▶ Work request: Below is a listing; restate from it, character for character, the lines beginning at the line holding "- Mayor o igual 1" and ending at the line holding "MARIA DOMINGUEZ |", both included.

▶ Given records:
━━━━━━━━━━━━━━━━━━━━━━━━━━━━━━

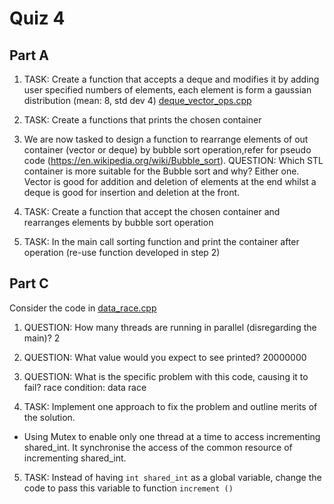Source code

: Quiz 4
======

Part A
------

1) TASK: Create a function that accepts a deque and modifies it by adding user specified numbers of elements, each element is form a gaussian distribution (mean: 8, std dev 4) [deque_vector_ops.cpp](./a/deque_vector_ops.h)

2) TASK: Create a functions that prints the chosen container

3) We are now tasked to design a function to rearrange elements of out container (vector or deque) by bubble sort operation,refer for pseudo code  (https://en.wikipedia.org/wiki/Bubble_sort).
QUESTION: Which STL container is more suitable for the Bubble sort and why? Either one. Vector is good for addition and deletion of elements at the end whilst a deque is good for insertion and deletion at the front. 

4) TASK: Create a function that accept the chosen container and rearranges elements by bubble sort operation

5) TASK: In the main call sorting function and print the container after operation (re-use function developed in step 2)

Part C
-------

Consider the code in [data_race.cpp](./b/data_race.cpp)  

1) QUESTION: How many threads are running in parallel (disregarding the main)? 2

2) QUESTION: What value would you expect to see printed? 20000000

3) QUESTION: What is the specific problem with this code, causing it to fail? race condition: data race

4) TASK: Implement one approach to fix the problem and outline merits of the solution.
- Using Mutex to enable only one thread at a time to access incrementing shared_int. It synchronise the access of the common resource of incrementing shared_int.

5) TASK: Instead of having `int shared_int` as a global variable, change the code to pass this variable to function `increment ()`


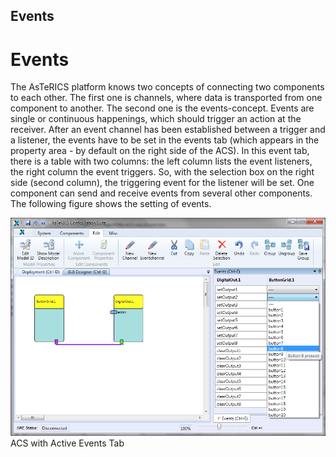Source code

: ##

## Events

# Events

The AsTeRICS platform knows two concepts of connecting two components to each other. The first one is channels, where data is transported from one component to another. The second one is the events-concept. Events are single or continuous happenings, which should trigger an action at the receiver. After an event channel has been established between a trigger and a listener, the events have to be set in the events tab (which appears in the property area - by default on the right side of the ACS). In this event tab, there is a table with two columns: the left column lists the event listeners, the right column the event triggers. So, with the selection box on the right side (second column), the triggering event for the listener will be set. One component can send and receive events from several other components. The following figure shows the setting of events.

![Screenshot: ACS with Active Events Tab](./img/ACS_with_Active_Events_Tab.png "Screenshot: ACS with Active Events Tab")  
ACS with Active Events Tab
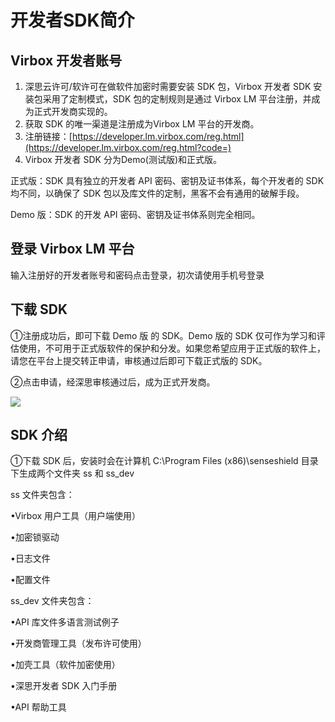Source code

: # 开发者SDK简介

## Virbox 开发者账号

1. 深思云许可/软许可在做软件加密时需要安装 SDK 包，Virbox 开发者 SDK 安装包采用了定制模式，SDK 包的定制规则是通过 Virbox LM 平台注册，并成为正式开发商实现的。
2. 获取 SDK 的唯一渠道是注册成为Virbox LM 平台的开发商。
3. 注册链接：[https://developer.lm.virbox.com/reg.html](https://developer.lm.virbox.com/reg.html?code=)
4. Virbox 开发者 SDK 分为Demo\(测试版\)和正式版。

正式版：SDK 具有独立的开发者 API 密码、密钥及证书体系，每个开发者的 SDK 均不同，以确保了 SDK 包以及库文件的定制，黑客不会有通用的破解手段。

Demo 版：SDK 的开发 API 密码、密钥及证书体系则完全相同。

## 登录 Virbox LM 平台

输入注册好的开发者账号和密码点击登录，初次请使用手机号登录

## 下载 SDK

①注册成功后，即可下载 Demo 版 的 SDK。Demo 版的 SDK 仅可作为学习和评估使用，不可用于正式版软件的保护和分发。如果您希望应用于正式版的软件上，请您在平台上提交转正申请，审核通过后即可下载正式版的 SDK。

②点击申请，经深思审核通过后，成为正式开发商。

![](https://github.com/virboxzhou/virbox/tree/d12a4b0aefdf309f6422c723bf65ac059fb84ea4/assets/cloud_shenqing.png)

## SDK 介绍

①下载 SDK 后，安装时会在计算机 C:\Program Files \(x86\)\senseshield 目录下生成两个文件夹 ss 和 ss\_dev

ss 文件夹包含：

•Virbox 用户工具（用户端使用）

•加密锁驱动

•日志文件

•配置文件

ss\_dev 文件夹包含：

•API 库文件多语言测试例子

•开发商管理工具（发布许可使用）

•加壳工具（软件加密使用）

•深思开发者 SDK 入门手册

•API 帮助工具

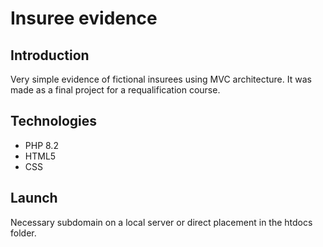 # Insuree evidence

## Introduction
Very simple evidence of fictional insurees using MVC architecture. It was made as a final project for a requalification course. 

## Technologies
* PHP 8.2
* HTML5
* CSS

##  Launch
Necessary subdomain on a local server or direct placement in the htdocs folder.  
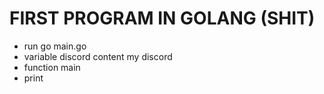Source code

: # FIRST PROGRAM IN GOLANG (SHIT)

- run  go main.go
- variable discord content my discord
- function main
- print
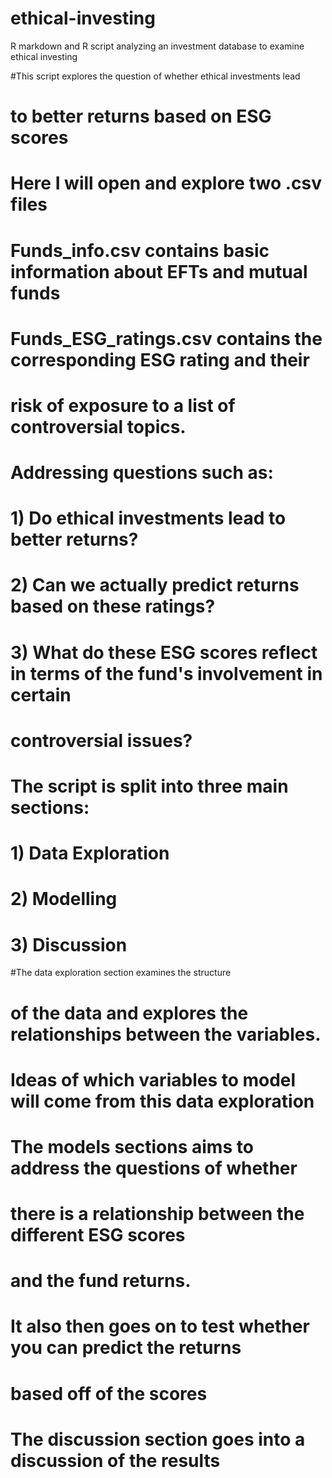 # ethical-investing
R markdown and R script analyzing an investment database to examine ethical investing

#This script explores the question of whether ethical investments lead
# to better returns based on ESG scores

# Here I will open and explore two .csv files
# Funds_info.csv contains basic information about EFTs and mutual funds
# Funds_ESG_ratings.csv contains the corresponding ESG rating and their
# risk of exposure to a list of controversial topics.

# Addressing questions such as: 
# 1) Do ethical investments lead to better returns?
# 2) Can we actually predict returns based on these ratings?
# 3) What do these ESG scores reflect in terms of the fund's involvement in certain
# controversial issues?

# The script is split into three main sections:
# 1) Data Exploration
# 2) Modelling
# 3) Discussion

#The data exploration section examines the structure
# of the data and explores the relationships between the variables.
# Ideas of which variables to model will come from this data exploration

# The models sections aims to address the questions of whether 
# there is a relationship between the different ESG scores
# and the fund returns. 

# It also then goes on to test whether you can predict the returns
# based off of the scores

# The discussion section goes into a discussion of the results
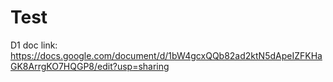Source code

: # Test

D1 doc link: https://docs.google.com/document/d/1bW4gcxQQb82ad2ktN5dApeIZFKHaGK8ArrgKO7HQGP8/edit?usp=sharing
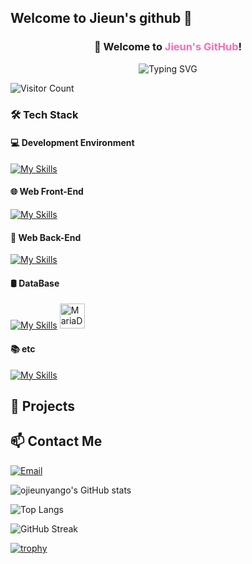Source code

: ## Welcome to Jieun's github 👋

<h3 align="center">
  👋 Welcome to <span style="color:#ff69b4">Jieun's GitHub</span>!
</h3>
<p align="center">
  <img src="https://readme-typing-svg.demolab.com?font=Fira+Code&duration=3000&pause=1000&color=F2709C&center=true&vCenter=true&width=435&lines=🌸+Web+Frontend+%7C+Backend+Developer;🌱+I%E2%80%99m+learning+MariaDB+and+Node.js;🚀+Always+curious+and+creating!" alt="Typing SVG" />
</p>


![Visitor Count](https://komarev.com/ghpvc/?username=ojieunyango&color=blueviolet)


<!--
**ojieunyango/ojieunyango** is a ✨ _special_ ✨ repository because its `README.md` (this file) appears on your GitHub profile.

Here are some ideas to get you started:

### 🛠 Tech Stack


- 🔭 I’m currently working on ...
- 🌱 I’m currently learning ...
- 👯 I’m looking to collaborate on ...
- 🤔 I’m looking for help with ...
- 💬 Ask me about ...
- 📫 How to reach me: ...
- 😄 Pronouns: ...
- ⚡ Fun fact: ...
-->





### 🛠 Tech Stack

#### 💻 Development Environment  
[![My Skills](https://skillicons.dev/icons?i=vscode,pycharm,intellij)](https://skillicons.dev)

#### 🌐 Web Front-End  
[![My Skills](https://skillicons.dev/icons?i=react,js,ts,css,html)](https://skillicons.dev)

#### 🧪 Web Back-End  
[![My Skills](https://skillicons.dev/icons?i=spring,java)](https://skillicons.dev)

#### 🛢 DataBase  
[![My Skills](https://skillicons.dev/icons?i=mysql)](https://skillicons.dev) 
<img src="https://mariadb.com/wp-content/uploads/2019/11/mariadb-logo-vert_blue-transparent.png" width="40" height="40" alt="MariaDB"/>

#### 📚 etc  
[![My Skills](https://skillicons.dev/icons?i=github,notion)](https://skillicons.dev)

## 🚀 Projects

## 📫 Contact Me
[![Email](https://img.shields.io/badge/Email-D14836?style=for-the-badge&logo=gmail&logoColor=white)](mailto:dlsl48@naver.com)

![ojieunyango's GitHub stats](https://github-readme-stats.vercel.app/api?username=ojieunyango&show_icons=true&theme=radical)

![Top Langs](https://github-readme-stats.vercel.app/api/top-langs/?username=ojieunyango&layout=compact&theme=radical)

![GitHub Streak](https://github-readme-streak-stats.herokuapp.com/?user=ojieunyango&theme=radical)

[![trophy](https://github-profile-trophy.vercel.app/?username=ojieunyango&theme=dracula&margin-w=15&row=1)](https://github.com/ryo-ma/github-profile-trophy)




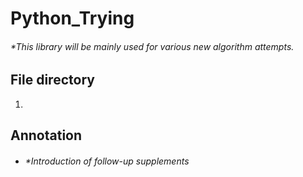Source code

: # Python_Trying

###### *This library will be mainly used for various new algorithm attempts.

## File directory

1. 

## Annotation

- ###### *Introduction of follow-up supplements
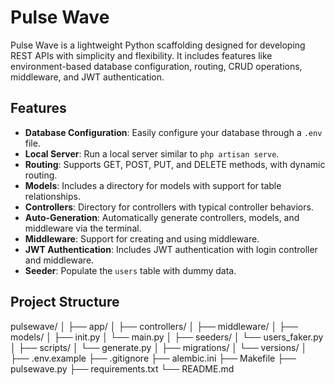 # Pulse Wave

Pulse Wave is a lightweight Python scaffolding designed for developing REST APIs with simplicity and flexibility. It includes features like environment-based database configuration, routing, CRUD operations, middleware, and JWT authentication.

## Features

- **Database Configuration**: Easily configure your database through a `.env` file.
- **Local Server**: Run a local server similar to `php artisan serve`.
- **Routing**: Supports GET, POST, PUT, and DELETE methods, with dynamic routing.
- **Models**: Includes a directory for models with support for table relationships.
- **Controllers**: Directory for controllers with typical controller behaviors.
- **Auto-Generation**: Automatically generate controllers, models, and middleware via the terminal.
- **Middleware**: Support for creating and using middleware.
- **JWT Authentication**: Includes JWT authentication with login controller and middleware.
- **Seeder**: Populate the `users` table with dummy data.

## Project Structure
pulsewave/
│
├── app/
│ ├── controllers/
│ ├── middleware/
│ ├── models/
│ ├── init.py
│ └── main.py
│
├── seeders/
│ └── users_faker.py
│
├── scripts/
│ └── generate.py
│
├── migrations/
│ └── versions/
│
├── .env.example
├── .gitignore
├── alembic.ini
├── Makefile
├── pulsewave.py
├── requirements.txt
└── README.md
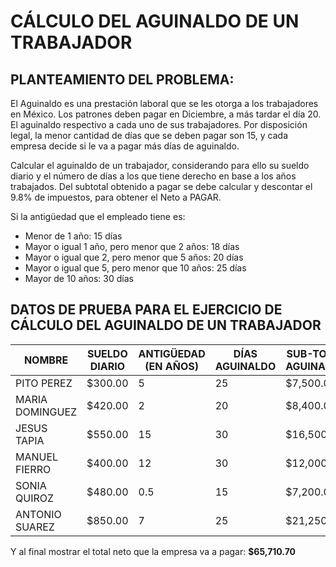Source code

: # CÁLCULO DEL AGUINALDO DE UN TRABAJADOR

## PLANTEAMIENTO DEL PROBLEMA:

El Aguinaldo es una prestación laboral que se les otorga a los trabajadores en México. Los patrones deben pagar en Diciembre, a más tardar el día 20. El aguinaldo respectivo a cada uno de sus trabajadores. Por disposición legal, la menor cantidad de días que se deben pagar son 15, y cada empresa decide si le va a pagar más días de aguinaldo.

Calcular el aguinaldo de un trabajador, considerando para ello su sueldo diario y el número de días a los que tiene derecho en base a los años trabajados. Del subtotal obtenido a pagar se debe calcular y descontar el 9.8% de impuestos, para obtener el Neto a PAGAR.

Si la antigüedad que el empleado tiene es:

- Menor de 1 año: 15 días
- Mayor o igual 1 año, pero menor que 2 años: 18 días
- Mayor o igual que 2, pero menor que 5 años: 20 días
- Mayor o igual que 5, pero menor que 10 años: 25 días
- Mayor de 10 años: 30 días

## DATOS DE PRUEBA PARA EL EJERCICIO DE CÁLCULO DEL AGUINALDO DE UN TRABAJADOR

| NOMBRE          | SUELDO DIARIO | ANTIGÜEDAD (EN AÑOS) | DÍAS AGUINALDO | SUB-TOTAL AGUINALDO | IMPUESTO RETENIDO | NETO DE AGUINALDO |
|-----------------|---------------|-----------------------|-----------------|---------------------|-------------------|-------------------|
| PITO PEREZ      | $300.00       | 5                     | 25              | $7,500.00           | $735.00           | $6,765.00         |
| MARIA DOMINGUEZ | $420.00       | 2                     | 20              | $8,400.00           | $823.20           | $7,576.80         |
| JESUS TAPIA     | $550.00       | 15                    | 30              | $16,500.00          | $1,617.00         | $14,883.00        |
| MANUEL FIERRO   | $400.00       | 12                    | 30              | $12,000.00          | $1,176.00         | $10,824.00        |
| SONIA QUIROZ    | $480.00       | 0.5                   | 15              | $7,200.00           | $705.60           | $6,494.40         |
| ANTONIO SUAREZ  | $850.00       | 7                     | 25              | $21,250.00          | $2,082.50         | $19,167.50        |

Y al final mostrar el total neto que la empresa va a pagar: **$65,710.70**

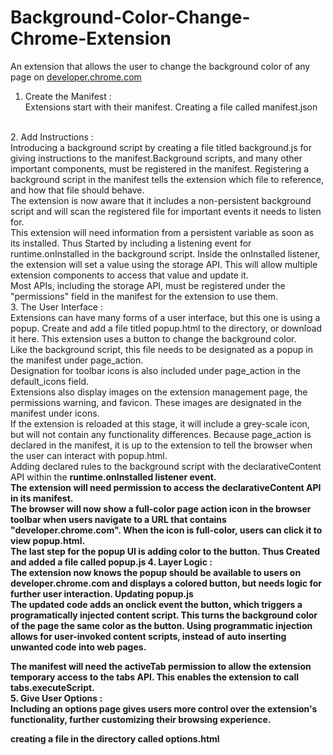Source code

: # Background-Color-Change-Chrome-Extension
An extension that allows the user to change the background color of any page on <a href="https://developer.chrome.com/">developer.chrome.com</a>
<br>
1. Create the Manifest : <br>
Extensions start with their manifest. Creating a file called manifest.json
<br>
2. Add Instructions : <br>
Introducing a background script by creating a file titled background.js for giving instructions to the manifest.Background scripts, and many other important components, must be registered in the manifest. Registering a background script in the manifest tells the extension which file to reference, and how that file should behave.
<br> The extension is now aware that it includes a non-persistent background script and will scan the registered file for important events it needs to listen for.<br> This extension will need information from a persistent variable as soon as its installed. Thus Started by including a listening event for runtime.onInstalled in the background script. Inside the onInstalled listener, the extension will set a value using the storage API. This will allow multiple extension components to access that value and update it.
<br> Most APIs, including the storage API, must be registered under the "permissions" field in the manifest for the extension to use them.
<br>
3. The User Interface :<br>
Extensions can have many forms of a user interface, but this one is using a popup. Create and add a file titled popup.html to the directory, or download it here. This extension uses a button to change the background color. <br>
Like the background script, this file needs to be designated as a popup in the manifest under page_action. <br>
Designation for toolbar icons is also included under page_action in the default_icons field. <br>
Extensions also display images on the extension management page, the permissions warning, and favicon. These images are designated in the manifest under icons.<br>
If the extension is reloaded at this stage, it will include a grey-scale icon, but will not contain any functionality differences. Because page_action is declared in the manifest, it is up to the extension to tell the browser when the user can interact with popup.html.<br>
Adding declared rules to the background script with the declarativeContent API within the <b>runtime.onInstalled listener<b> event.<br>
The extension will need permission to access the <b>declarativeContent API<b> in its manifest.
  <br>The browser will now show a full-color page action icon in the browser toolbar when users navigate to a URL that contains <b>"developer.chrome.com"<b>. When the icon is full-color, users can click it to view <b>popup.html<b>.
  <br>The last step for the popup UI is adding color to the button. Thus Created and added a file called <b>popup.js<b>
 4. Layer Logic :
  <br> The extension now knows the popup should be available to users on <b>developer.chrome.com<b> and displays a colored button, but needs logic for further user interaction. Updating <b>popup.js<b> 
  <br>
  The updated code adds an onclick event the button, which triggers a <b>programatically injected content script<b>. This turns the background color of the page the same color as the button. Using programmatic injection allows for user-invoked content scripts, instead of auto inserting unwanted code into web pages.

The manifest will need the <b>activeTab<b> permission to allow the extension temporary access to the <b>tabs API<b>. This enables the extension to call <b>tabs.executeScript<b>.
  <br>
 5. Give User Options : <br>
  Including an options page gives users more control over the extension's functionality, further customizing their browsing experience.

creating a file in the directory called options.html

━━━━━━━━━━━━━━━━━━━━━━━━━━━━━━

▶ Result:
- Mayor o igual 1 año, pero menor que 2 años: 18 días
- Mayor o igual que 2, pero menor que 5 años: 20 días
- Mayor o igual que 5, pero menor que 10 años: 25 días
- Mayor de 10 años: 30 días

## DATOS DE PRUEBA PARA EL EJERCICIO DE CÁLCULO DEL AGUINALDO DE UN TRABAJADOR

| NOMBRE          | SUELDO DIARIO | ANTIGÜEDAD (EN AÑOS) | DÍAS AGUINALDO | SUB-TOTAL AGUINALDO | IMPUESTO RETENIDO | NETO DE AGUINALDO |
|-----------------|---------------|-----------------------|-----------------|---------------------|-------------------|-------------------|
| PITO PEREZ      | $300.00       | 5                     | 25              | $7,500.00           | $735.00           | $6,765.00         |
| MARIA DOMINGUEZ | $420.00       | 2                     | 20              | $8,400.00           | $823.20           | $7,576.80         |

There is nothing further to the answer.